Como se puede comprobar en el gráfico, las cosas comienzan a cambiar a partir de las elecciones legislativas de 1993 en las que, tras la convergencia entre el PSE y EE, éste gana las elecciones en Euskadi y la correlación de fuerzas entre los dos bloques se invierte por primera vez desde 1977, gracias al reforzamiento de la competición entre los grandes partidos nacionales por la reconstrucción de la derecha. Esta tendencia se acrecienta a partir de este momento hasta invertirse completamente en el 2000 el desequilibrio anterior, gracias también al abstencionismo de EH.

Pero lo más significativo es que este nuevo patrón de comportamiento se refleja igualmente, aunque sea de forma más atenuada, en la arena autonómica ya a partir de 1994. En estas elecciones se reduce de forma significativa el desequilibrio, aunque no se llega a la inversión en la correlación de fuerzas entre ambos bloques. Sólo el espejismo de la mal llamada tregua frena esta tendencia en 1998 y 1999. El propio pacto soberanista del bloque nacionalista hay que entenderlo desde el vértigo a que tal inversión, producida ya en las elecciones legislativas, llegase también a la arena autonómica, como comenzaban a apuntar las encuestas desde 1997.

Así pues, otra clave de estas elecciones es si el desgaste o, por el contrario, el atractivo de la actual mayoría soberanista superan o no a los de la oposición autonomista; es decir, la continuidad o el cambio de la correlación de fuerzas entre ambos bloques.
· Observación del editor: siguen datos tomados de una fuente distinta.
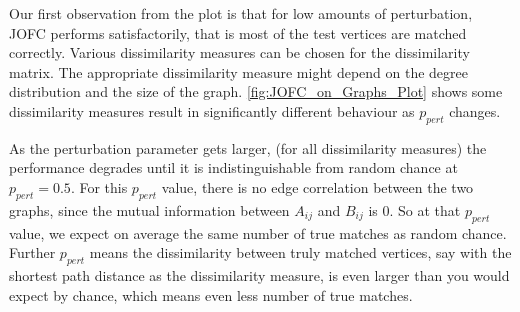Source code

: \documentclass[12pt,oneside,final]{thesis}\usepackage[]{graphicx}\usepackage[]{color}
\makeatletter
\newenvironment{kframe}{%
 \def\at@end@of@kframe{}%
 \ifinner\ifhmode%
  \def\at@end@of@kframe{\end{minipage}}%
  \begin{minipage}{\columnwidth}%
 \fi\fi%
 \def\FrameCommand##1{\hskip\@totalleftmargin \hskip-\fboxsep
 \colorbox{shadecolor}{##1}\hskip-\fboxsep
     \hskip-\linewidth \hskip-\@totalleftmargin \hskip\columnwidth}%
 \MakeFramed {\advance\hsize-\width
   \@totalleftmargin\z@ \linewidth\hsize
   \@setminipage}}%
 {\par\unskip\endMakeFramed%
 \at@end@of@kframe}
\newenvironment{knitrout}{}{} %
\makeatother
\begin{document}
Our first observation from the plot is that for low amounts of perturbation, JOFC performs satisfactorily, that is most of the test vertices are matched correctly. Various dissimilarity measures can be chosen for the dissimilarity matrix. The appropriate dissimilarity measure might depend on the degree distribution and the size of the graph. \autoref{fig:JOFC_on_Graphs_Plot} shows some dissimilarity measures result in significantly different behaviour as $p_{pert}$  changes.

 As the perturbation parameter gets larger, (for all dissimilarity measures) the performance  degrades until it is indistinguishable from random chance at $p_{pert}=0.5$. For this $p_{pert}$ value, there is no edge correlation between the two graphs, since the mutual information between $A_{ij}$ and $B_{ij}$ is 0. So at that  $p_{pert}$ value, we expect on average the same number of true matches as random chance. Further $p_{pert}$ means the dissimilarity between truly matched vertices, say  with the shortest path distance as the dissimilarity measure, is even larger than you would expect by chance, which means even less number of true matches.




\begin{knitrout}
\color{fgcolor}\begin{kframe}


{\ttfamily\noindent\color{warningcolor}{\#\# Warning: there is no package called 'arrayhelpers'}}

{\ttfamily\noindent\bfseries{}}

{\ttfamily\noindent\bfseries{}}

{\ttfamily\noindent\bfseries\color{errorcolor}{\#\# Error: object 'nc.cmds.lf' not found}}

{\ttfamily\noindent\bfseries\color{errorcolor}{\#\# Error: object 'nc.jofc.lf' not found}}

{\ttfamily\noindent\bfseries\color{errorcolor}{\#\# Error: object 'nc.jofc.shortpath.lf' not found}}

{\ttfamily\noindent\bfseries\color{errorcolor}{\#\# Error: object 'nc.jofc.shortpath.lf' not found}}

{\ttfamily\noindent\bfseries{}}

{\ttfamily\noindent\bfseries{}}\end{kframe}
\end{knitrout}
\end{document}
Continuidad o cambio que va a afectar, igualmente, al actual esquema de gobernabilidad, incluso sin producirse tal inversión. Cambio seguro de la actual política de bloques hacia una política de integración a medio o largo plazo, sea cual sea la mayoría o, incluso, si no fuese viable ninguna mayoría.

Francisco José Llera Ramo es catedrático de Ciencia Política y director del Euskobarómetro en la Universidad del País Vasco.